Il grande flusso dei finanziamenti delle banche si dirige verso le grandi società mentre aprono centri di ascolto per chi vuole fare impresa ma deve fare i conti con la recessione
Finanziamenti

Le imprese hanno bisogno di denaro per investire e creare ricchezza da distribuire. Secondo i dati della Cgia (Confederazione artigiani e piccole imprese) di Mestre, le banche preferiscono finanziare di gran lunga le grandi imprese, anche se, a conti fatti, risultano meno affidabili. Gli ultimi valori conosciuti, fermi a settembre 2011, raccontano di un gioco dove non c’è partita: su 1400 miliardi di euro stanziati per famiglie e imprese, ben 1134 (quasi l’80 per cento) sono andati a favore dei pochi grandi gruppi imprenditoriali esistenti in Italia, lasciando il resto a tutta quella estesa e creativa rete di imprese di piccole dimensioni che concretamente hanno retto il tessuto sociale ed economico italiano.

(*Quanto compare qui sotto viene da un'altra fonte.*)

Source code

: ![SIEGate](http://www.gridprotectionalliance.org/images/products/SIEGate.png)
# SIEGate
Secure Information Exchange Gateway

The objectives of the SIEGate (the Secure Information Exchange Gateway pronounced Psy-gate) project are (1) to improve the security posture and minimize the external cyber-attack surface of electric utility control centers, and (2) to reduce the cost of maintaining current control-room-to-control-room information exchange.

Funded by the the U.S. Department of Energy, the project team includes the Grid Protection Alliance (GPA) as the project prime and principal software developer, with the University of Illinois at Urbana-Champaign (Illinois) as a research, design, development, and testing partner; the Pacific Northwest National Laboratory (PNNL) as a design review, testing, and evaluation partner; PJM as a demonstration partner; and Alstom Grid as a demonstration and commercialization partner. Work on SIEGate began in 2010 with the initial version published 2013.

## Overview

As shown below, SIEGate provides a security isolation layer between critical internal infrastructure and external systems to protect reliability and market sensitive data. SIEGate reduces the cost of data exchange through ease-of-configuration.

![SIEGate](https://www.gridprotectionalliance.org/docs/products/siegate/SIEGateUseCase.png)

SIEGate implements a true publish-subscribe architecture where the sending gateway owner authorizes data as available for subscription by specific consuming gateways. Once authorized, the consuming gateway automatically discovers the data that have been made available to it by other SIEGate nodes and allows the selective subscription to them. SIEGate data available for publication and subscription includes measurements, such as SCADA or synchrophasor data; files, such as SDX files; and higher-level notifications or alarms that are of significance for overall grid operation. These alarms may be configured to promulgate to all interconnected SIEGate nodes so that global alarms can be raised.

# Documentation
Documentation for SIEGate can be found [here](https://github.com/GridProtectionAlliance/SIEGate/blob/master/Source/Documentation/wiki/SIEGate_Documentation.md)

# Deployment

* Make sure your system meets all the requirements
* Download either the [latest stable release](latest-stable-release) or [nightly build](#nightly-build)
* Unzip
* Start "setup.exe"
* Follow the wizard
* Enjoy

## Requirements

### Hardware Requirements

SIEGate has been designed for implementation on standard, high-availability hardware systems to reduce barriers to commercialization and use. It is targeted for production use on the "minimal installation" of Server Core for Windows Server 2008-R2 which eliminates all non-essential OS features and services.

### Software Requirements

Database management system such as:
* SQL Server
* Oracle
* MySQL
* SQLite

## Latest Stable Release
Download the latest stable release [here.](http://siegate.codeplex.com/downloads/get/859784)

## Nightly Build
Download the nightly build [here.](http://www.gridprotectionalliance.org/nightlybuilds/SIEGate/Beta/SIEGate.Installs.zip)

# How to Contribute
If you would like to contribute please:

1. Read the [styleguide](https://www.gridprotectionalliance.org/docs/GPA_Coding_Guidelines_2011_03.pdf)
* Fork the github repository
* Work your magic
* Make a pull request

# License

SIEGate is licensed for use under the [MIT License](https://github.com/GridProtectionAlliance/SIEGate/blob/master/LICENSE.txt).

La Cgia di Mestre, con il suo autorevole centro studi, ne è un esempio evidente, se si pensa a come questa zona d’Italia sia riuscita a resistere nonostante la scomparsa del gigantesco e inquinante petrolchimico di Porto Marghera.
 
A giudizio di artigiani e piccoli imprenditori la spiegazione è molto semplice e si trova nel fatto che le banche vedono spesso, nei loro consigli di amministrazione, titolari e dirigenti nominati dalle più influenti società di capitali. La carenza di liquidità per i piccoli imprenditori, anche in una zona ricca come il Nord-est, ha raggiunto livelli assai preoccupanti, tanto da spingere alcuni titolari di azienda a gesti estremi di impotenza e disperazione, fino al suicidio. Così, mentre il Paese è al centro del dibattito sulla rimozione delle tutele dell’articolo 18 per alcuni lavoratori dipendenti, avviene che tra Asolo e Montebelluna sia stato avviato un centro di ascolto per imprenditori con la consulenza di psichiatri del servizio sanitario nazionale e della Caritas di Treviso. Il progetto “Life Auxilium” nasce, come dice Stefano Zanatta, presidente della Confartigianato locale, da una salutare presa di coscienza: «La crisi va affrontata con coraggio e con tutti i mezzi e, prima di arrivare a gesti estremi, i piccoli imprenditori, i più colpiti dalla crisi economica, devono sapere che c’è ancora qualcuno che li può aiutare e sostenere. Ricordiamo che prima dell’imprenditore, c’è un uomo o donna, con la propria famiglia».
 
Un segnale importante che si associa a una proposta, avanzata da Giuseppe Bortolussi, presidente di Confartigianato di Mestre, di istituire un fondo di solidarietà in caso di mancanza di credito. Come dice Bortolussi, si tratta di «uno strumento che possa essere utilizzato da chi, dopo aver subito un rifiuto dalla banca, non sa più a chi rivolgersi. Le modalità potrebbero essere simili al fondo di solidarietà già esistente per chi è vittima dell’usura e del racket». Come ci è stato confermato dalla sede dell’associazione imprenditoriale, sembra che il progetto sia destinato ad andare a buon fine. Si tratta di recuperare a livello regionale una dotazione di qualche decina di milioni di euro, necessari per ridare speranza a una serie di operatori economici messi alle strette da un settore bancario che chiude le porte e l’accesso agli sportelli anche per qualche migliaio di euro, magari necessari per saldare debiti scaduti verso il fisco e gli enti previdenziali. Un reddito di emergenza e di ultima istanza che realisticamente può essere la salvezza in certe congiunture negative che potrebbero distruggere un patrimonio di operosità e di impegno che, spesso, produce occasione di lavoro e di reddito per altri lavoratori.
 
Un segnale che non potrà non essere colto a livello nazionale. Non solo come intervento di emergenza, ma con riferimento al sistema del credito. A chi e per cosa si presta denaro?